Source texts of formatted documents:

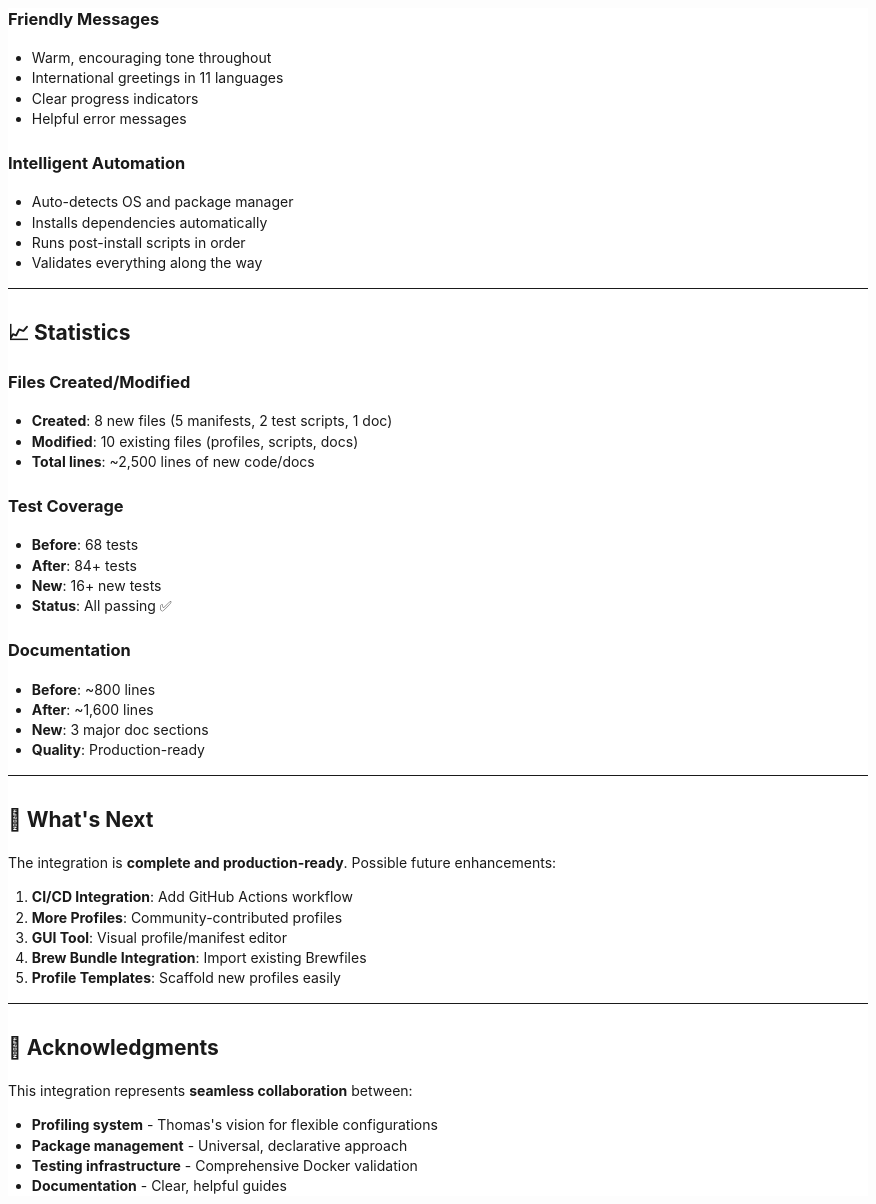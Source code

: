 ### Friendly Messages
- Warm, encouraging tone throughout
- International greetings in 11 languages
- Clear progress indicators
- Helpful error messages

### Intelligent Automation
- Auto-detects OS and package manager
- Installs dependencies automatically
- Runs post-install scripts in order
- Validates everything along the way

---

## 📈 Statistics

### Files Created/Modified
- **Created**: 8 new files (5 manifests, 2 test scripts, 1 doc)
- **Modified**: 10 existing files (profiles, scripts, docs)
- **Total lines**: ~2,500 lines of new code/docs

### Test Coverage
- **Before**: 68 tests
- **After**: 84+ tests
- **New**: 16+ new tests
- **Status**: All passing ✅

### Documentation
- **Before**: ~800 lines
- **After**: ~1,600 lines
- **New**: 3 major doc sections
- **Quality**: Production-ready

---

## 🚀 What's Next

The integration is **complete and production-ready**. Possible future enhancements:

1. **CI/CD Integration**: Add GitHub Actions workflow
2. **More Profiles**: Community-contributed profiles
3. **GUI Tool**: Visual profile/manifest editor
4. **Brew Bundle Integration**: Import existing Brewfiles
5. **Profile Templates**: Scaffold new profiles easily

---

## 🙏 Acknowledgments

This integration represents **seamless collaboration** between:
- **Profiling system** - Thomas's vision for flexible configurations
- **Package management** - Universal, declarative approach
- **Testing infrastructure** - Comprehensive Docker validation
- **Documentation** - Clear, helpful guides
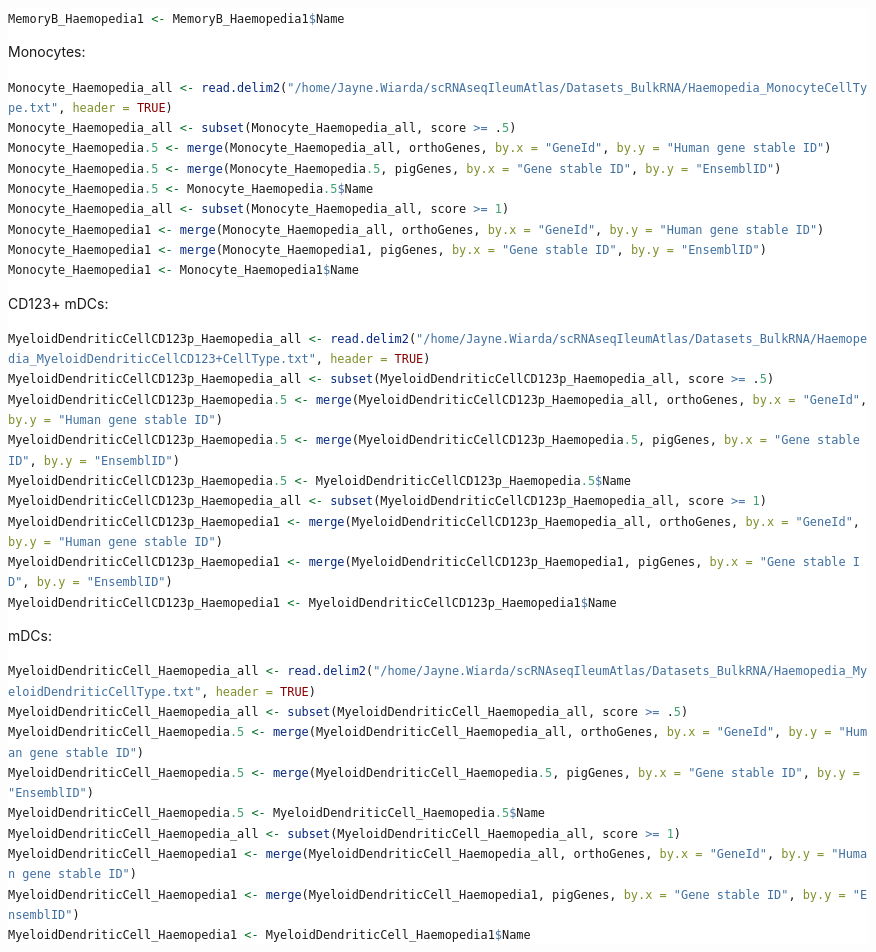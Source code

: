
 ``` r
MemoryB_Haemopedia1 <- MemoryB_Haemopedia1$Name
```

Monocytes:

``` r
Monocyte_Haemopedia_all <- read.delim2("/home/Jayne.Wiarda/scRNAseqIleumAtlas/Datasets_BulkRNA/Haemopedia_MonocyteCellType.txt", header = TRUE)
Monocyte_Haemopedia_all <- subset(Monocyte_Haemopedia_all, score >= .5)
Monocyte_Haemopedia.5 <- merge(Monocyte_Haemopedia_all, orthoGenes, by.x = "GeneId", by.y = "Human gene stable ID")
Monocyte_Haemopedia.5 <- merge(Monocyte_Haemopedia.5, pigGenes, by.x = "Gene stable ID", by.y = "EnsemblID")
Monocyte_Haemopedia.5 <- Monocyte_Haemopedia.5$Name
Monocyte_Haemopedia_all <- subset(Monocyte_Haemopedia_all, score >= 1)
Monocyte_Haemopedia1 <- merge(Monocyte_Haemopedia_all, orthoGenes, by.x = "GeneId", by.y = "Human gene stable ID")
Monocyte_Haemopedia1 <- merge(Monocyte_Haemopedia1, pigGenes, by.x = "Gene stable ID", by.y = "EnsemblID")
Monocyte_Haemopedia1 <- Monocyte_Haemopedia1$Name
```

CD123+ mDCs:

``` r
MyeloidDendriticCellCD123p_Haemopedia_all <- read.delim2("/home/Jayne.Wiarda/scRNAseqIleumAtlas/Datasets_BulkRNA/Haemopedia_MyeloidDendriticCellCD123+CellType.txt", header = TRUE)
MyeloidDendriticCellCD123p_Haemopedia_all <- subset(MyeloidDendriticCellCD123p_Haemopedia_all, score >= .5)
MyeloidDendriticCellCD123p_Haemopedia.5 <- merge(MyeloidDendriticCellCD123p_Haemopedia_all, orthoGenes, by.x = "GeneId", by.y = "Human gene stable ID")
MyeloidDendriticCellCD123p_Haemopedia.5 <- merge(MyeloidDendriticCellCD123p_Haemopedia.5, pigGenes, by.x = "Gene stable ID", by.y = "EnsemblID")
MyeloidDendriticCellCD123p_Haemopedia.5 <- MyeloidDendriticCellCD123p_Haemopedia.5$Name
MyeloidDendriticCellCD123p_Haemopedia_all <- subset(MyeloidDendriticCellCD123p_Haemopedia_all, score >= 1)
MyeloidDendriticCellCD123p_Haemopedia1 <- merge(MyeloidDendriticCellCD123p_Haemopedia_all, orthoGenes, by.x = "GeneId", by.y = "Human gene stable ID")
MyeloidDendriticCellCD123p_Haemopedia1 <- merge(MyeloidDendriticCellCD123p_Haemopedia1, pigGenes, by.x = "Gene stable ID", by.y = "EnsemblID")
MyeloidDendriticCellCD123p_Haemopedia1 <- MyeloidDendriticCellCD123p_Haemopedia1$Name
```

mDCs:

``` r
MyeloidDendriticCell_Haemopedia_all <- read.delim2("/home/Jayne.Wiarda/scRNAseqIleumAtlas/Datasets_BulkRNA/Haemopedia_MyeloidDendriticCellType.txt", header = TRUE)
MyeloidDendriticCell_Haemopedia_all <- subset(MyeloidDendriticCell_Haemopedia_all, score >= .5)
MyeloidDendriticCell_Haemopedia.5 <- merge(MyeloidDendriticCell_Haemopedia_all, orthoGenes, by.x = "GeneId", by.y = "Human gene stable ID")
MyeloidDendriticCell_Haemopedia.5 <- merge(MyeloidDendriticCell_Haemopedia.5, pigGenes, by.x = "Gene stable ID", by.y = "EnsemblID")
MyeloidDendriticCell_Haemopedia.5 <- MyeloidDendriticCell_Haemopedia.5$Name
MyeloidDendriticCell_Haemopedia_all <- subset(MyeloidDendriticCell_Haemopedia_all, score >= 1)
MyeloidDendriticCell_Haemopedia1 <- merge(MyeloidDendriticCell_Haemopedia_all, orthoGenes, by.x = "GeneId", by.y = "Human gene stable ID")
MyeloidDendriticCell_Haemopedia1 <- merge(MyeloidDendriticCell_Haemopedia1, pigGenes, by.x = "Gene stable ID", by.y = "EnsemblID")
MyeloidDendriticCell_Haemopedia1 <- MyeloidDendriticCell_Haemopedia1$Name
```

**Exercise**
Your task is to find each line in the entries that contains the string "lines" and copy it.

**Output for this task**
- **Total lines**: ~2,500 lines of new code/docs
- **Before**: ~800 lines
- **After**: ~1,600 lines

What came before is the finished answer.